More Perplexed by .NET 2.0

I spent most of the evening pondering a problem that I heard about from Jesse Liberty (author of a number of O'Reilly .NET books).  Admittedly, I haven't spent as much time with ASP.NET 2.0 as I would have liked, so I got down to writing a website with the SqlDataProvider object.  Wow, it hides everything.  While this will get the small site up and running very fast, I am afraid it will point people are creating lots of single resultset queries.  Back to ADO land. 
 
Ok, but what if you want to use a DataSet to hold hierarchical data?  Well, the DataSet and DataAdapters not only are not on the Data Palette (like they should be), but for some reason you can't even add them manually.  The only way I could get this to work was to create a DataSet in a separate project (yes, a separate project) and reference that project from the Web Project.  Even so, I was still left with creating a Typed DataSet and a Component for the Adapters like I do in 1.x.  If they are going to add the idea of a TableAdapter to the Typed DataSet (good idea guys), we also need allow DataAdapters to be added to the Typed DataSet.  Why?  Because retrieving your data one table at a time is a bad practice.  Again, DataAdapters do a good job of retrieving batch resultsets and mapping them to an entire Typed DataSet object. 
 
I know there was a lot of blowback about the traditional single resultset bunch who were used to working a certain way.  Allow the case where a single resultset is needed is a great step forward, but don't erase the larger case to meet that demand.  Please...
 
Maybe the strategy continues to be, "Don't use Typed DataSets...go back and create Data Libraries of Objects".  Please don't give us tools and then take them away when we're finally getting good at them. 
 
Hmph!

Comments:

So what does this mean for those of us with a substantial investment in ADO.NET 1.1 (or maybe it should be ADO.NET Classic)?

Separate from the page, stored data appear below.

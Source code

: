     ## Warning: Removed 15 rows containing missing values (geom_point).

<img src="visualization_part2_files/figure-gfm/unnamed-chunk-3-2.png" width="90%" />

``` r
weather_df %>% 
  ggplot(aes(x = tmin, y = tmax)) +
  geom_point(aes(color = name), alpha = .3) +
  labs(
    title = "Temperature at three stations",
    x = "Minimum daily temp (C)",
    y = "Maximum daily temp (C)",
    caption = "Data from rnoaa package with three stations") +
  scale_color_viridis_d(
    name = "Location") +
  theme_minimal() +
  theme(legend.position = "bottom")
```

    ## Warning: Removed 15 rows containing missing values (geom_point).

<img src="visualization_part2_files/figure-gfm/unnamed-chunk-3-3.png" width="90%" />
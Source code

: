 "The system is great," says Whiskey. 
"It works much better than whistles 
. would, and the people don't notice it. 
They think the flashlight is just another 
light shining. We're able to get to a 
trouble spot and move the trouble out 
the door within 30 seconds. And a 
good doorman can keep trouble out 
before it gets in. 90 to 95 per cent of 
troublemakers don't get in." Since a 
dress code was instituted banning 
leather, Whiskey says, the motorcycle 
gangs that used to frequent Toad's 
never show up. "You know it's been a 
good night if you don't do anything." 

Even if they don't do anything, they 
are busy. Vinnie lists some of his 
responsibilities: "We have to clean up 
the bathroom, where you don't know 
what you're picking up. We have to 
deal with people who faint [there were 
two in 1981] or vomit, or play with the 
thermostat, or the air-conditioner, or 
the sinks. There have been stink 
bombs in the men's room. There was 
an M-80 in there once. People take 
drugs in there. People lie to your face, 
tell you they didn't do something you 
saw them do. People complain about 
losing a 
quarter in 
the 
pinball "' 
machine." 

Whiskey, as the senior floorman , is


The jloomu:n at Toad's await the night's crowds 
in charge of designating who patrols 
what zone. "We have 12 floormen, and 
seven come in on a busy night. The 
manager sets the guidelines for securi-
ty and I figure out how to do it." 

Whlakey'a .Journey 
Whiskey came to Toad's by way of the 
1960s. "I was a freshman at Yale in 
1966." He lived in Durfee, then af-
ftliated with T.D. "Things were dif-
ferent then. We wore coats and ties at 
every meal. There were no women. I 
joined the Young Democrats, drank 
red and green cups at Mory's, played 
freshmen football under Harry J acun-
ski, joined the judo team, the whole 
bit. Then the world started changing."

I've got strongly typed datasets for hierarchical data. In general, a dataset is not just one table for me, but multiple tables, so that I can let ADO.NET help me manage the relationships.

Will this stuff still compile on .NET 2.0, or am I looking at a substantial rewrite of my data abstraction layer?

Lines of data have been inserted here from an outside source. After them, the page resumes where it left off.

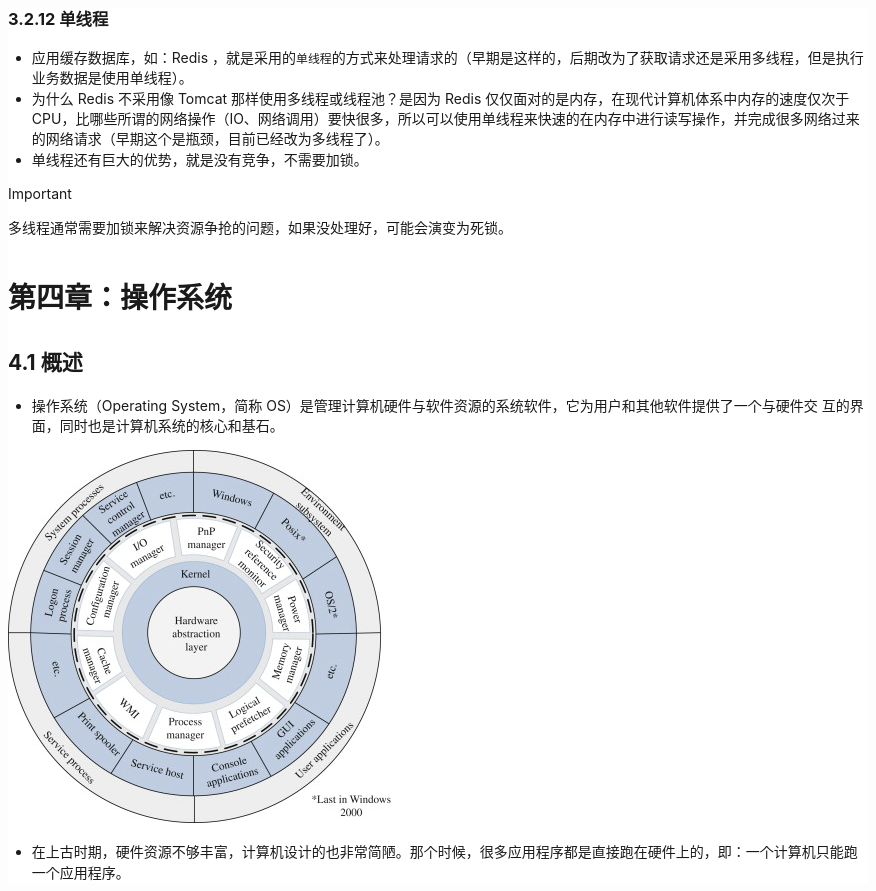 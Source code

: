 ### 3.2.12 单线程

* 应用缓存数据库，如：Redis ，就是采用的`单线程`的方式来处理请求的（早期是这样的，后期改为了获取请求还是采用多线程，但是执行业务数据是使用单线程）。
* 为什么 Redis 不采用像 Tomcat 那样使用多线程或线程池？是因为 Redis 仅仅面对的是内存，在现代计算机体系中内存的速度仅次于 CPU，比哪些所谓的网络操作（IO、网络调用）要快很多，所以可以使用单线程来快速的在内存中进行读写操作，并完成很多网络过来的网络请求（早期这个是瓶颈，目前已经改为多线程了）。
* 单线程还有巨大的优势，就是没有竞争，不需要加锁。

> [!IMPORTANT]
>
> 多线程通常需要加锁来解决资源争抢的问题，如果没处理好，可能会演变为死锁。



# 第四章：操作系统

## 4.1 概述

* 操作系统（Operating System，简称 OS）是管理计算机硬件与软件资源的系统软件，它为用户和其他软件提供了一个与硬件交 互的界面，同时也是计算机系统的核心和基石。

![](./assets/55.jpg)

* 在上古时期，硬件资源不够丰富，计算机设计的也非常简陋。那个时候，很多应用程序都是直接跑在硬件上的，即：一个计算机只能跑一个应用程序。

The main thing I need is the ability to allow strongly typed datasets to use "generic" strongly typed tables that I can use across pages. This is because the strongly typed tables are often used to populate a user control, and the user control cannot take advantage of the strongly typed table or row if the type name varies for every page.

This seems like a very obvious improvement to me, a person who appreciates the advantages of a single database call per page.

Is this possible in 2.0?

Maestrocity, I don't quite understand what you mean. Feel free to comment with another explanation (or send me e-mail) because I might really like what you're talking about.

Sure, I can try to explain more. Normally when I create a single strongly typed dataset for an entire page I will use an XSD include file that contains attribute-groups relating to tables needed by user controls that are utilized on more than one page. The problem with this is that say I have 2 pages, one PageA and the other PageB. Both have strongly-typed tables defined in an XSD dataset definition that utilize the same XSD include file. Both are named UserControlTable. Now when I create a public property of the user-control that is used to "bind" the control to data, I must specify a generic datarow for the binding, since one strongly typed row will be name PageA.UserControlTableRow and the other PageB.UserControlTableRow. Since I use lots of user-controls, the advantage of the strongly typed dataset is largely nullified for me. So what I would like is to build an auto-generated strongly typed dataset up from multiple, already-existing strongly typed tables. Then I could associate the strongly-typed tables directly with the user-control.

I hope this explains...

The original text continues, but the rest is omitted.